Hereinafter, the embodiment of the present disclosure will be described in detail with reference to the accompanying drawings so that those of ordinary skill in the art may easily implement the present disclosure.

FIG. 1 is a diagram illustrating an apparatus for training a neural network model according to an embodiment of the present invention.

With reference to FIG. 1, an apparatus 100 for training a neural network model according to the present embodiment may include an input/output unit 110, a processor 120, and a memory 130.

The input/output unit 110 may receive training data, for example, sequence data (Ts), from the outside. Here, the sequence data (Ts) may include one or more tokens, and each token may include a value for each of a query, a key, and a value.

The processor 120 may receive the sequence data (Ts) from the input/output unit 110, and may train one or more neural network models, using a model training program 140 stored in the memory 130.

The memory 130 may store the model training program 140 and information necessary for execution thereof. The model training program 140 may be software including instructions capable of training a neural network model based on the training data provided from the input/output unit 110, that is, the sequence data.

FIG. 2 is a diagram conceptually illustrating functions of the model training program in FIG. 1.

With reference to FIG. 2, the model training program 140 according to the present embodiment may include a first neural network model 150 and a second neural network model 160.

The first neural network model 150 may be a pre-trained model by the sequence data (Ts). The first neural network model 150 may perform knowledge distillation of weight parameters according to training results, for example, one or more attention parameters according to attention operation of the sequence data (Ts), to the second neural network model 160. The first neural network model 150 may be a teacher model.

Here, the attention parameters to be knowledge-distilled from the first neural network model 150 may include at least one of an attention matrix generated by the first neural network model 150 from the sequence data (Ts) or an attention operation result for the sequence data (Ts).

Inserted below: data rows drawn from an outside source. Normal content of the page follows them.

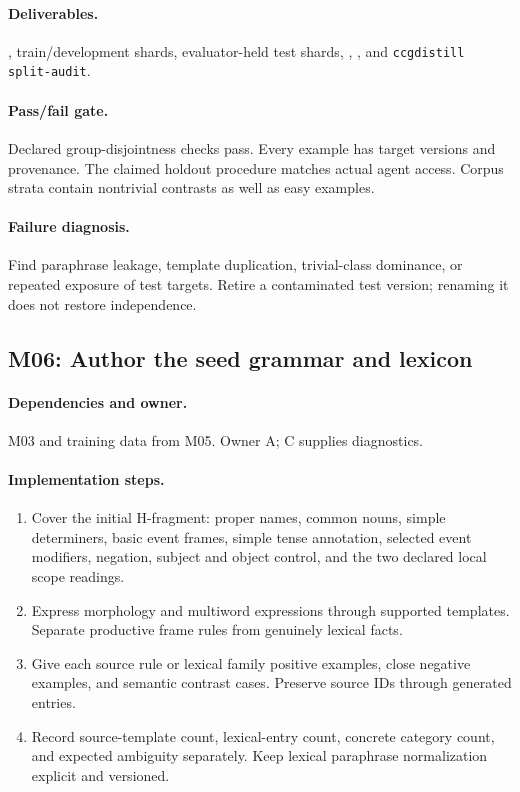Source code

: \documentclass[11pt,a4paper]{article}
\begin{document}
\paragraph{Deliverables.} , train/development shards, evaluator-held test shards, , , and \texttt{ccgdistill split-audit}.

\paragraph{Pass/fail gate.} Declared group-disjointness checks pass. Every example has target versions and provenance. The claimed holdout procedure matches actual agent access. Corpus strata contain nontrivial contrasts as well as easy examples.

\paragraph{Failure diagnosis.} Find paraphrase leakage, template duplication, trivial-class dominance, or repeated exposure of test targets. Retire a contaminated test version; renaming it does not restore independence.

\subsection{M06: Author the seed grammar and lexicon}

\paragraph{Dependencies and owner.} M03 and training data from M05. Owner A; C supplies diagnostics.

\paragraph{Implementation steps.}
\begin{enumerate}
\item Cover the initial H-fragment: proper names, common nouns, simple determiners, basic event frames, simple tense annotation, selected event modifiers, negation, subject and object control, and the two declared local scope readings.
\item Express morphology and multiword expressions through supported templates. Separate productive frame rules from genuinely lexical facts.
\item Give each source rule or lexical family positive examples, close negative examples, and semantic contrast cases. Preserve source IDs through generated entries.
\item Record source-template count, lexical-entry count, concrete category count, and expected ambiguity separately. Keep lexical paraphrase normalization explicit and versioned.
\end{enumerate}
\end{document}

The second neural network model 160 may receive, as input, the sequence data (Ts) and may output an attention operation result for the sequence data (Ts) based on one or more attention parameters knowledge-distilled from the first neural network model 150. Such a second neural network model 160 may be a student model that performs training according to the sequence data (Ts) and parameters provided through knowledge distillation from the first neural network model 150.

The second neural network model 160 may include an attention generation unit 161, a mask acquisition unit 162, and an attention operation unit 163.

The attention generation unit 161, when receiving, as input, the sequence data (Ts), may generate a compressed attention matrix based on predetermined compression parameters.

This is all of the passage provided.